Non-inferiority trial and sample size simulations

Laura Myles

Join Date: Jun 2018
Posts: 153

Non-inferiority trial and sample size simulations

07 Sep 2023, 07:48

Dear Listers,

I am estimating the necessary sample size for a non-inferiority trial for weight loss comparing a new treatment to a more standard one (control). We are assuming equivalent weight in the two study arms at baseline and setting the non-inferiority margin to 6, based on existing data.

I developed a do file to simulate the data and estimate the required sample size. The script seems to produce a sensible estimate based on an estimated sample using the standard formula; yet I wanted to double-check the script is OK. Should I build more variability around the delta?

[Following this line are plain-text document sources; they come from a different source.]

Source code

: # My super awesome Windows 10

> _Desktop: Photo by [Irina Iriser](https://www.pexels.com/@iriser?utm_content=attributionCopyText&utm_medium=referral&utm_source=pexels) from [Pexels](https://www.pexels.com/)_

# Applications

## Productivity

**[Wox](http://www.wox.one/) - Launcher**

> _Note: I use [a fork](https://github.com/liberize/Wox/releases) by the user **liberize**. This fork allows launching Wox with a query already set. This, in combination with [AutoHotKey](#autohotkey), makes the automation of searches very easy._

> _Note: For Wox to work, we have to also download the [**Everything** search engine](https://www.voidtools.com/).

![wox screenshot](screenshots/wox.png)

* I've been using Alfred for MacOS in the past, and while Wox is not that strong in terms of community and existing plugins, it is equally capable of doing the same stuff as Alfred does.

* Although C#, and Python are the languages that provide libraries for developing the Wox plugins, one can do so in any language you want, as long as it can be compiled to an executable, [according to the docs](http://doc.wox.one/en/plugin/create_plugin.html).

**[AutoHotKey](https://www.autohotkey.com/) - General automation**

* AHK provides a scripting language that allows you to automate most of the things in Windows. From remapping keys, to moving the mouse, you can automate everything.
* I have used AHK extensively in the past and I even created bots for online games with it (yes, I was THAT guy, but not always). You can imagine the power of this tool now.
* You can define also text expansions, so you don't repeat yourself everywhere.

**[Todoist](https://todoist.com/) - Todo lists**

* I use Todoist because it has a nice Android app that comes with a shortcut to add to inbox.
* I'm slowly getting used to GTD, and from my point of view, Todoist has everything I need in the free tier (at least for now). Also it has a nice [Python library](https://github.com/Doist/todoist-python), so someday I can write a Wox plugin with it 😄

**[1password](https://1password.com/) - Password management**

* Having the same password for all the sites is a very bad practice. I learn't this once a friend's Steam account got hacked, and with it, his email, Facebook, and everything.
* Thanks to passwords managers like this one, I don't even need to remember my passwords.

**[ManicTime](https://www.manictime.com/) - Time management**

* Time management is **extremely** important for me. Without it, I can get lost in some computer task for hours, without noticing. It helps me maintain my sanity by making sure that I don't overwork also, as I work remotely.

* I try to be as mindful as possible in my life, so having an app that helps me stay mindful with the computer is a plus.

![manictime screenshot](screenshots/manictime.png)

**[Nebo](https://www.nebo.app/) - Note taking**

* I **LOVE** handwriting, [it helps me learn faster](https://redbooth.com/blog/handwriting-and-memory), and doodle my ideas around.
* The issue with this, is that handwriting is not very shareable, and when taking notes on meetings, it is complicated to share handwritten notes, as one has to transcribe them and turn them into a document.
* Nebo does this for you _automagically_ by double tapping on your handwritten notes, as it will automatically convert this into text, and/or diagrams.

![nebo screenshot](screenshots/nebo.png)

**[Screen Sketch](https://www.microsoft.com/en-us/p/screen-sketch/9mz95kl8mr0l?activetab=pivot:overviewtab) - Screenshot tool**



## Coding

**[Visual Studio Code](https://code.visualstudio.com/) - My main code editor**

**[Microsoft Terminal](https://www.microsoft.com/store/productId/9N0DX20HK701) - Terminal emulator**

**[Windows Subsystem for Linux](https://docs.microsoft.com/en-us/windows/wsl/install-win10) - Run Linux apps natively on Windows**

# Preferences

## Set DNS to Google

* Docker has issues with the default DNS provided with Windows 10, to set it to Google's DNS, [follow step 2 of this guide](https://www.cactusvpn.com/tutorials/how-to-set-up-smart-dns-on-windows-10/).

I read that the sample size can be adjusted to take into account the correlation between baseline and follow-up scores, so I am also using the simulations to estimate the correlation between those. I'd be inclined to use the mean value as it is in line with other studies in the area... however, I was also wondering if there is a way to simulate the data by specifying an expected correlation; for example 80%.

Any advice welcome!

Code:

/*
Script to estimate sample size needed for a 2-arm RCT on weight loss
New treatment vs. standard treatment (i.e. control) assessing non-inferiority
Weight measurement at baseline and follow-up to be analysed using ANCOVA

we assume same mean and sd for weight at baseline
delta1 = weight reduction in intervention
delta2 = weight reduction in control
m2 = non-inferiority margin
*/


clear
clear all
capture program drop sinem
set seed 679832567

program define sinem, rclass
    version 17.0
    syntax, [n(integer 1) sd(real 1) base(real 1) delta1(real 1) delta2(real 1) ///
    m2(real 1) noBALance]
    
    drop _all
    
    //Participants
    if "`balance'"!= "" local N `n'
        else local N=`n'- mod(`n', 2)
    set obs `N'
        
    g long pid = _n
    
    generate byte trt = mod(_n, 2)
    
    *Outcomes, baseline (out0) and follow-up (out1)
    g double out0 = rnormal(`base', `sd')
    g double out1 = rnormal(out0+cond(trt, `delta1', `delta2') ,`sd')

    corr out1 out0 
    tempname c_rho 
    scalar define `c_rho' = r(rho)
    
    * ANCOVA
    regress out1 i.trt c.out0 
    mat list r(table)
    matrix row1 = r(table)
    tempname yes
    scalar define `yes' = `m2'< row1[5,2]    
    
    return scalar yes= `yes'
    return scalar c_rho = `c_rho'
    
end

simulate powers=r(yes) crho=r(c_rho), reps(1000) seed(2345): sinem, n(520) base(108) delta1(-12) delta2(-12) sd(21) m2(-6) 

tab powers
sum crho

*** Adjustment for correlation - using mean rho value
di 520*(1-.70^2)

Tags: None

Joseph Coveney

Join Date: Apr 2014

Posts: 4433
#2

07 Sep 2023, 20:40

Originally posted by Laura Myles View Post

. . . I was also wondering if there is a way to simulate the data by specifying an expected correlation; for example 80%.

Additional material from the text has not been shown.